In der Absicht eine parteiübergreifende, ganzheitliche Bildungsinitiative für Heidenheim und Aalen ins Leben zu rufen, hatte CDU-Bundestagsabgeordneter Roderich Kiesewetter das Kolping-Bildungswerk Heidenheim am 14. April besucht und sich über dessen regionale Arbeit in Kooperation mit der Arbeitsagentur Aalen/Heidenheim informiert. „Es geht um das Wohl der arbeitsuchenden Menschen“, erklärte Josef Paul. Als Vertreter des zuständigen Trägers betonte er, die regionalen und örtlichen Kompetenzen von Arbeitsagentur und Kolping-Bildungswerk Heidenheim noch stärker ins Spiel zu bringen. Um diesen Menschen eine langfristige Perspektive auf dem Arbeitsmarkt und somit eine private und berufliche Zukunft zu ermöglichen, sie zu stützen und zu fördern, müsse auch seitens der Politik mehr in den Bildungsmarkt investiert werden: „Aus- und Weiterbildung mit Qualität kostet heute Geld, das sollte auch die Politik wissen“, so Paul. Roderich Kiesewetter sprach sich weiter für regional differenzierte Lohnuntergrenzen aus. Viele Menschen könnten ihre Familien kaum noch angemessen ernähren, geschweige denn Vorsorge fürs Alter treffen.

Gemeinsam erfolgreich

Derweil setzen Bildungsträger und Arbeitsagentur ihre gemeinsamen Anstrengungen erfolgreich um. Karl Schneider, Geschäftsführer des Kolping-Bildungswerks Ulm/Heidenheim, lobte die gute Zusammenarbeit zwischen Kolping und den örtlichen Agenturen. Vor allem die erfolgreichen Bildungsmaßnahmen, wie beispielsweise die kaufmännische Übungsfirma Sanakol, den ganzheitlichen Ansatz zur beruflichen Integration (GANZIL), die Bewerberwerkstatt und die Angebote zur kaufmännischen Qualifizierung, hob er besonders hervor.
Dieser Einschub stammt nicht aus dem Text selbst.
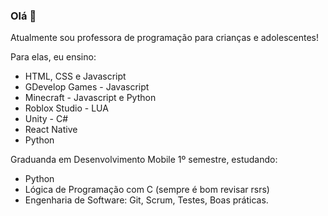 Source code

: ### Olá 👋

Atualmente sou professora de programação para crianças e adolescentes!

Para elas, eu ensino:
- HTML, CSS e Javascript
- GDevelop Games - Javascript
- Minecraft - Javascript e Python
- Roblox Studio - LUA
- Unity - C#
- React Native
- Python

Graduanda em Desenvolvimento Mobile 1º semestre, estudando:
- Python
- Lógica de Programação com C (sempre é bom revisar rsrs)
- Engenharia de Software: Git, Scrum, Testes, Boas práticas.


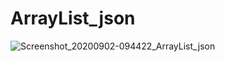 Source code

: # ArrayList_json

![Screenshot_20200902-094422_ArrayList_json](https://user-images.githubusercontent.com/50912029/91941507-00f51280-ed02-11ea-9c6d-c5e90bb3d3c3.jpg)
Auch die Vertreter der Arbeitsagentur Aalen/Heidenheim, darunter Geschäftsführerin Operativ Karin Käppel und Geschäftsstellenleiter Norbert Bach nahmen am Gespräch mit Roderich teil, sowie Thomas Koch, Geschäftsführer des JobCenters Heidenheim. Der Dialog zwischen Politik und Bildungsträgern soll auch in Zukunft fortgeführt werden.